Le mafie come “sistema sociale” e l’attacco al reddito di cittadinanza

Le mafie approfittano della povertà per sostituirsi allo Stato. Un welfare criminale favorito dall’assenza in Italia di un vero sistema sociale universalistico.

Alessandro Bellardita

Le mafie hanno sempre lucrato sulla mancanza di un vero e proprio sistema sociale. Non a caso, proprio negli ultimi due anni, in piena pandemia, i vari clan hanno approfittato di un’economia messa in ginocchio dal Covid. Quando le imprese e le famiglie cominciano a boccheggiare, i clan sono sempre pronti a prestare soldi. E quando le banche perdono tempo oppure negano un prestito, c’è sempre un affiliato dietro l’angolo ad aspettare il suo turno per mettere a disposizione il suo “denaro”. È anche con questa chiave di lettura che vanno interpretate le parole di Marcelle Padovani nella prefazione alla prima edizione di Cose di Cosa Nostra: “La mafia che si fa Stato dove lo Stato è tragicamente assente”[1].

Non a caso, dal 2020 le denunce di reati legati all’usura sono aumentate del 9,7 per cento[2]. Secondo la Direzione investigativa antimafia, “è evidente che le organizzazioni […] si stanno proponendo come welfare alternativo a quello statale, offrendo generi di prima necessità e sussidi di carattere economico”. Si tratta, dunque, “di un vero e proprio investimento sul consenso sociale, che se da un lato fa crescere la rispettabilità del mafioso sul territorio, dall’altro genera un credito, da riscuotere, ad es. come pacchetti di voti in occasione di future elezioni”[3].

Inoltre persiste il problema ormai cronico legato alla disoccupazione di massa: nelle periferie italiane, specialmente del Meridione, dove il lavoro scarseggia, sono le mafie a garantire l’esistenza di molte famiglie. Se poi si considera che più della metà dei disoccupati sarebbe disposta a lavorare per le mafie[4], la situazione diventa paradossale. Difatti secondo una ricerca condotta in Puglia e in Basilicata, è proprio la criminalità organizzata a ridurre il Pil dal 15 fino al 20 per cento e a incrementare il problema legato alla disoccupazione[5]. È un autentico circolo vizioso: se è vero che la criminalità organizzata trova terreno fertile dove imperversa la disoccupazione, è anche vero che questa è una conseguenza della presenza dei clan. Infatti, una grande azienda con concrete intenzioni di investire il proprio denaro non costruirebbe mai uno stabilimento laddove comandano i clan. Troppo rischioso.
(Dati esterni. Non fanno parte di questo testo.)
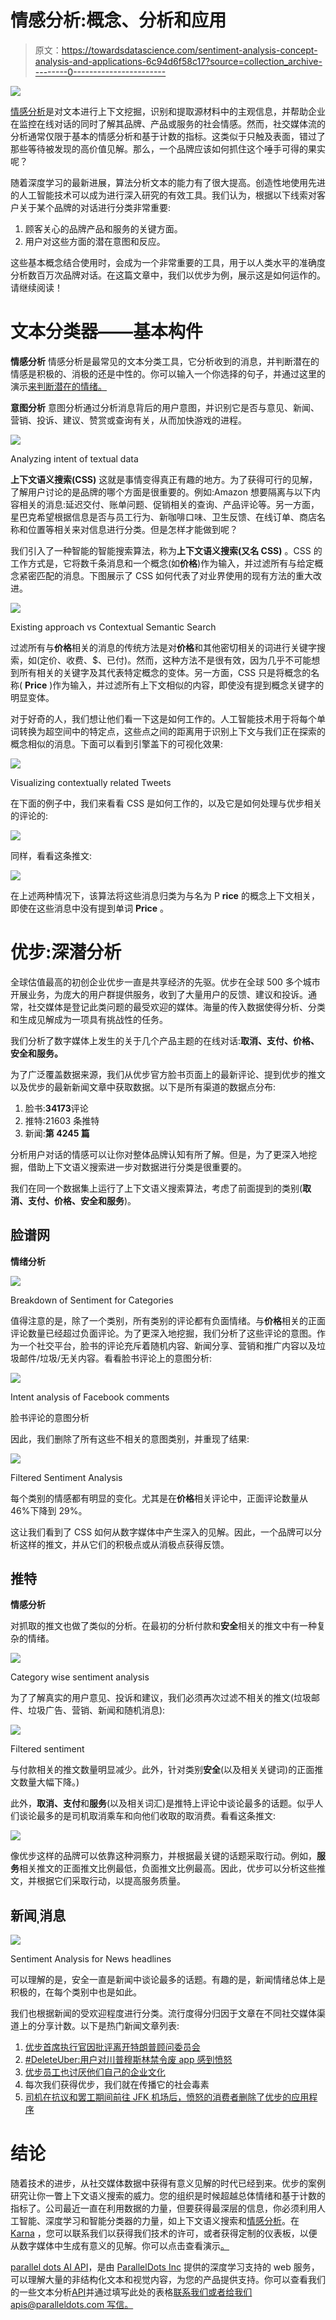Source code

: # 情感分析:概念、分析和应用

> 原文：<https://towardsdatascience.com/sentiment-analysis-concept-analysis-and-applications-6c94d6f58c17?source=collection_archive---------0----------------------->

![](img/64c10bf588f13da1b298c300807d43ad.png)

[情感分析](https://www.paralleldots.com/sentiment-analysis)是对文本进行上下文挖掘，识别和提取源材料中的主观信息，并帮助企业在监控在线对话的同时了解其品牌、产品或服务的社会情感。然而，社交媒体流的分析通常仅限于基本的情感分析和基于计数的指标。这类似于只触及表面，错过了那些等待被发现的高价值见解。那么，一个品牌应该如何抓住这个唾手可得的果实呢？

随着深度学习的最新进展，算法分析文本的能力有了很大提高。创造性地使用先进的人工智能技术可以成为进行深入研究的有效工具。我们认为，根据以下线索对客户关于某个品牌的对话进行分类非常重要:

1.  顾客关心的品牌产品和服务的关键方面。
2.  用户对这些方面的潜在意图和反应。

这些基本概念结合使用时，会成为一个非常重要的工具，用于以人类水平的准确度分析数百万次品牌对话。在这篇文章中，我们以优步为例，展示这是如何运作的。请继续阅读！

# 文本分类器——基本构件

**情感分析** 情感分析是最常见的文本分类工具，它分析收到的消息，并判断潜在的情感是积极的、消极的还是中性的。你可以输入一个你选择的句子，并通过这里的演示[来判断潜在的情绪。](https://www.paralleldots.com/sentiment-analysis)

**意图分析** 意图分析通过分析消息背后的用户意图，并识别它是否与意见、新闻、营销、投诉、建议、赞赏或查询有关，从而加快游戏的进程。

![](img/4535e0faac2533e021483ab69cd98d57.png)

Analyzing intent of textual data

**上下文语义搜索(CSS)**
这就是事情变得真正有趣的地方。为了获得可行的见解，了解用户讨论的是品牌的哪个方面是很重要的。例如:Amazon 想要隔离与以下内容相关的消息:延迟交付、账单问题、促销相关的查询、产品评论等。另一方面，星巴克希望根据信息是否与员工行为、新咖啡口味、卫生反馈、在线订单、商店名称和位置等相关来对信息进行分类。但是怎样才能做到呢？

我们引入了一种智能的智能搜索算法，称为**上下文语义搜索(又名 CSS)** 。CSS 的工作方式是，它将数千条消息和一个概念(如**价格**)作为输入，并过滤所有与给定概念紧密匹配的消息。下图展示了 CSS 如何代表了对业界使用的现有方法的重大改进。

![](img/7888a198e134c01d4fea4a07dfd7caec.png)

Existing approach vs Contextual Semantic Search

过滤所有与**价格**相关的消息的传统方法是对**价格**和其他密切相关的词进行关键字搜索，如(定价、收费、$、已付)。然而，这种方法不是很有效，因为几乎不可能想到所有相关的关键字及其代表特定概念的变体。另一方面，CSS 只是将概念的名称( **Price** )作为输入，并过滤所有上下文相似的内容，即使没有提到概念关键字的明显变体。

对于好奇的人，我们想让他们看一下这是如何工作的。人工智能技术用于将每个单词转换为超空间中的特定点，这些点之间的距离用于识别上下文与我们正在探索的概念相似的消息。下面可以看到引擎盖下的可视化效果:

![](img/355776b9453df04bc944937868bf7a0b.png)

Visualizing contextually related Tweets

在下面的例子中，我们来看看 CSS 是如何工作的，以及它是如何处理与优步相关的评论的:

![](img/e1f2d943cf3dd1cb2efc42f110f5cccd.png)

同样，看看这条推文:

![](img/7c1c14d977aa0f5ac4bab2069e05394c.png)

在上述两种情况下，该算法将这些消息归类为与名为 P **rice** 的概念上下文相关，即使在这些消息中没有提到单词 **Price** 。

# 优步:深潜分析

全球估值最高的初创企业优步一直是共享经济的先驱。优步在全球 500 多个城市开展业务，为庞大的用户群提供服务，收到了大量用户的反馈、建议和投诉。通常，社交媒体是登记此类问题的最受欢迎的媒体。海量的传入数据使得分析、分类和生成见解成为一项具有挑战性的任务。

我们分析了数字媒体上发生的关于几个产品主题的在线对话:**取消、支付、价格、安全和服务。**

为了广泛覆盖数据来源，我们从优步官方脸书页面上的最新评论、提到优步的推文以及优步的最新新闻文章中获取数据。以下是所有渠道的数据点分布:

1.  脸书:**34173**评论
2.  推特:21603 条推特
3.  新闻:**第 4245 篇**

分析用户对话的情感可以让你对整体品牌认知有所了解。但是，为了更深入地挖掘，借助上下文语义搜索进一步对数据进行分类是很重要的。

我们在同一个数据集上运行了上下文语义搜索算法，考虑了前面提到的类别(**取消、支付、价格、安全和服务**)。

## 脸谱网

**情绪分析**

![](img/f178b470b6f81ce701f07f12cf9014ee.png)

Breakdown of Sentiment for Categories

值得注意的是，除了一个类别，所有类别的评论都有负面情绪。与**价格**相关的正面评论数量已经超过负面评论。为了更深入地挖掘，我们分析了这些评论的意图。作为一个社交平台，脸书的评论充斥着随机内容、新闻分享、营销和推广内容以及垃圾邮件/垃圾/无关内容。看看脸书评论上的意图分析:

![](img/8b994f8aed26b8abb92cddfef52cf3af.png)

Intent analysis of Facebook comments

脸书评论的意图分析

因此，我们删除了所有这些不相关的意图类别，并重现了结果:

![](img/928a3892e4e9ea80e71c080bc8596bdc.png)

Filtered Sentiment Analysis

每个类别的情感都有明显的变化。尤其是在**价格**相关评论中，正面评论数量从 46%下降到 29%。

这让我们看到了 CSS 如何从数字媒体中产生深入的见解。因此，一个品牌可以分析这样的推文，并从它们的积极点或从消极点获得反馈。

## 推特

**情感分析**

对抓取的推文也做了类似的分析。在最初的分析付款和**安全**相关的推文中有一种复杂的情绪。

![](img/bf0c5313c4e658cf4ea40434329343a0.png)

Category wise sentiment analysis

为了了解真实的用户意见、投诉和建议，我们必须再次过滤不相关的推文(垃圾邮件、垃圾广告、营销、新闻和随机消息):

![](img/81d6ba7c353c034e7842db1c298da728.png)

Filtered sentiment

与付款相关的推文数量明显减少。此外，针对类别**安全**(以及相关关键词)的正面推文数量大幅下降。)

此外，**取消、支付**和**服务**(以及相关词汇)是推特上评论中谈论最多的话题。似乎人们谈论最多的是司机取消乘车和向他们收取的取消费。看看这条推文:

![](img/f46fe376c075bdfa310371bc61a1f0da.png)

像优步这样的品牌可以依靠这种洞察力，并根据最关键的话题采取行动。例如，**服务**相关推文的正面推文比例最低，负面推文比例最高。因此，优步可以分析这些推文，并根据它们采取行动，以提高服务质量。

## 新闻ˌ消息

![](img/a2064942a4d9f56ad9f8eaef85523b77.png)

Sentiment Analysis for News headlines

可以理解的是，安全一直是新闻中谈论最多的话题。有趣的是，新闻情绪总体上是积极的，在每个类别中也是如此。

我们也根据新闻的受欢迎程度进行分类。流行度得分归因于文章在不同社交媒体渠道上的分享计数。以下是热门新闻文章列表:

1.  [优步首席执行官因批评离开特朗普顾问委员会](https://www.nytimes.com/2017/02/02/technology/uber-ceo-travis-kalanick-trump-advisory-council.html?_r=0)
2.  [#DeleteUber:用户对川普穆斯林禁令废 app 感到愤怒](http://www.aljazeera.com/news/2017/01/deleteuber-users-angry-trump-muslim-ban-scrap-app-170129082003307.html)
3.  [优步员工也讨厌他们自己的企业文化](https://www.forbes.com/sites/alexkonrad/2017/04/07/uber-employees-hate-their-own-culture/#2df5598e6f95)
4.  每次我们获得优步，我们就在传播它的社会毒素
5.  [司机在抗议和罢工期间前往 JFK 机场后，愤怒的消费者删除了优步的应用程序](http://www.businessinsider.in/Furious-customers-are-deleting-the-Uber-app-after-drivers-went-to-JFK-airport-during-a-protest-and-strike/articleshow/56859124.cms)

# 结论

随着技术的进步，从社交媒体数据中获得有意义见解的时代已经到来。优步的案例研究让你一瞥上下文语义搜索的威力。您的组织是时候超越总体情绪和基于计数的指标了。公司最近一直在利用数据的力量，但要获得最深层的信息，你必须利用人工智能、深度学习和智能分类器的力量，如上下文语义搜索和[情感分析](https://www.paralleldots.com/sentiment-analysis)。在 [Karna](http://www.karna.ai/) ，您可以联系我们以获得我们技术的许可，或者获得定制的仪表板，以便从数字媒体中生成有意义的见解。你可以点击查看演示[。](https://www.paralleldots.com/custom-classifier)

[parallel dots AI API](https://www.paralleldots.com/)，是由 [ParallelDots Inc](https://paralleldots.xyz/) 提供的深度学习支持的 web 服务，可以理解大量的非结构化文本和视觉内容，为您的产品提供支持。你可以查看我们的一些文本分析[API](https://www.paralleldots.com/text-analysis-apis)并通过填写此处的表格[联系我们或者给我们 apis@paralleldots.com 写信。](https://www.paralleldots.com/contact-us)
Ed ecco il punto: come sostiene il sociologo Rocco Sciarrone, la specificità della mafia rispetto ad altre organizzazioni criminali sta proprio nelle funzioni di protezione e di controllo delle attività economiche e sociali che si svolgono su un determinato territorio. Le mafie si contraddistinguono soprattutto “per la capacità di radicarsi in un territorio, di disporre di notevoli risorse economiche, di controllare le attività comunitarie e di influenzare la vita politica e istituzionale a livello locale, ricercando un certo grado di consenso sociale”[6].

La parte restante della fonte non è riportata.